- Entries supplied:
------------
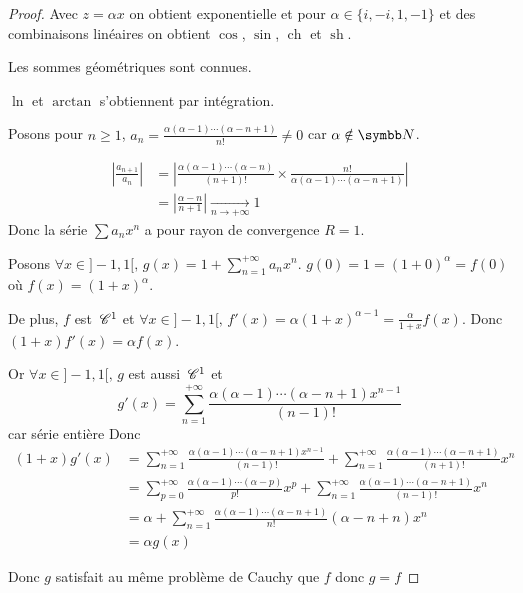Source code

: \begin{proof}
    Avec $z = \alpha x$ on obtient exponentielle et pour $\alpha \in \{i, -i, 1, -1\}$ et des combinaisons linéaires on obtient 
    $\cos$, $\sin$, $\operatorname{ch}$ et $\operatorname{sh}$.

    Les sommes géométriques sont connues. 

    $\ln$ et $\arctan$ s'obtiennent par intégration. 

    Posons pour $n \geqslant 1$, $a_n = \frac{\alpha (\alpha - 1) \cdots (\alpha - n + 1)}{n!} \neq 0$ 
    car $\alpha \notin \N$.  

    \begin{align}
        \left| \frac{a_{n + 1}}{a_n} \right| & = \left| \frac{\alpha (\alpha - 1) \cdots (\alpha - n)}{(n + 1)!} \times \frac{n!}{\alpha (\alpha - 1) \cdots (\alpha - n + 1)} \right| \\
        & = \left| \frac{\alpha - n }{n + 1} \right| \xrightarrow[n \to + \infty]{} 1
    \end{align}
    Donc la série $\sum a_n x^n$ a pour rayon de convergence $R = 1$.

    Posons $\displaystyle \forall x \in ]-1, 1[, \, g(x) = 1 + \sum_{n = 1}^{+\infty} a_n x^n$. 
    $g(0) = 1 = (1 + 0)^\alpha = f(0)$ où $f(x) = (1 + x)^\alpha$. 

    De plus, $f$ est $\mc 1$ et $\forall x \in ]-1, 1[, \, f'(x) = \alpha (1 + x)^{\alpha - 1} = \frac \alpha {1 + x} f(x)$.
    Donc $(1 + x) f'(x) = \alpha f(x)$. 

    Or $\forall x \in ]-1, 1[, \, g$ est aussi $\mc 1$ et
    $$ g'(x) = \sum_{n = 1 }^{+ \infty  } \frac{\alpha (\alpha - 1) \cdots (\alpha - n + 1) x^{n - 1}}{(n - 1 )! }$$ car série entière 
    Donc 
    \begin{align}
        (1 + x) g'(x) & = \displaystyle \sum_{n = 1 }^{+ \infty   } \frac{\alpha (\alpha - 1) \cdots (\alpha - n + 1) x^{n - 1}}{(n - 1)!} + \sum_{n = 1 }^{+ \infty   } \frac{\alpha (\alpha - 1) \cdots (\alpha - n + 1) }{(n + 1)!} x^n \\
        & = \sum_{p = 0 }^{+ \infty    } \frac{\alpha (\alpha - 1) \cdots (\alpha - p)}{p!} x^p + \sum_{n = 1 }^{+ \infty   } \frac{\alpha (\alpha - 1) \cdots (\alpha - n + 1)}{(n - 1)!} x^n \\
        & = \alpha + \sum_{n = 1 }^{+ \infty   } \frac{\alpha (\alpha - 1) \cdots (\alpha - n + 1)}{n! } (\alpha - n + n) x^n \\
        & = \alpha g(x)
    \end{align}

    Donc $g$ satisfait au même problème de Cauchy que $f$ donc $g = f$ 
\end{proof}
------------
- Work request:
Copy every entry exactly, leaving out the pictures.

- Response to this exercise:
Source code

: \begin{proof}
    Avec $z = \alpha x$ on obtient exponentielle et pour $\alpha \in \{i, -i, 1, -1\}$ et des combinaisons linéaires on obtient 
    $\cos$, $\sin$, $\operatorname{ch}$ et $\operatorname{sh}$.

    Les sommes géométriques sont connues. 

    $\ln$ et $\arctan$ s'obtiennent par intégration. 

    Posons pour $n \geqslant 1$, $a_n = \frac{\alpha (\alpha - 1) \cdots (\alpha - n + 1)}{n!} \neq 0$ 
    car $\alpha \notin \N$.  

    \begin{align}
        \left| \frac{a_{n + 1}}{a_n} \right| & = \left| \frac{\alpha (\alpha - 1) \cdots (\alpha - n)}{(n + 1)!} \times \frac{n!}{\alpha (\alpha - 1) \cdots (\alpha - n + 1)} \right| \\
        & = \left| \frac{\alpha - n }{n + 1} \right| \xrightarrow[n \to + \infty]{} 1
    \end{align}
    Donc la série $\sum a_n x^n$ a pour rayon de convergence $R = 1$.

    Posons $\displaystyle \forall x \in ]-1, 1[, \, g(x) = 1 + \sum_{n = 1}^{+\infty} a_n x^n$. 
    $g(0) = 1 = (1 + 0)^\alpha = f(0)$ où $f(x) = (1 + x)^\alpha$. 

    De plus, $f$ est $\mc 1$ et $\forall x \in ]-1, 1[, \, f'(x) = \alpha (1 + x)^{\alpha - 1} = \frac \alpha {1 + x} f(x)$.
    Donc $(1 + x) f'(x) = \alpha f(x)$. 

    Or $\forall x \in ]-1, 1[, \, g$ est aussi $\mc 1$ et
    $$ g'(x) = \sum_{n = 1 }^{+ \infty  } \frac{\alpha (\alpha - 1) \cdots (\alpha - n + 1) x^{n - 1}}{(n - 1 )! }$$ car série entière 
    Donc 
    \begin{align}
        (1 + x) g'(x) & = \displaystyle \sum_{n = 1 }^{+ \infty   } \frac{\alpha (\alpha - 1) \cdots (\alpha - n + 1) x^{n - 1}}{(n - 1)!} + \sum_{n = 1 }^{+ \infty   } \frac{\alpha (\alpha - 1) \cdots (\alpha - n + 1) }{(n + 1)!} x^n \\
        & = \sum_{p = 0 }^{+ \infty    } \frac{\alpha (\alpha - 1) \cdots (\alpha - p)}{p!} x^p + \sum_{n = 1 }^{+ \infty   } \frac{\alpha (\alpha - 1) \cdots (\alpha - n + 1)}{(n - 1)!} x^n \\
        & = \alpha + \sum_{n = 1 }^{+ \infty   } \frac{\alpha (\alpha - 1) \cdots (\alpha - n + 1)}{n! } (\alpha - n + n) x^n \\
        & = \alpha g(x)
    \end{align}

    Donc $g$ satisfait au même problème de Cauchy que $f$ donc $g = f$ 
\end{proof}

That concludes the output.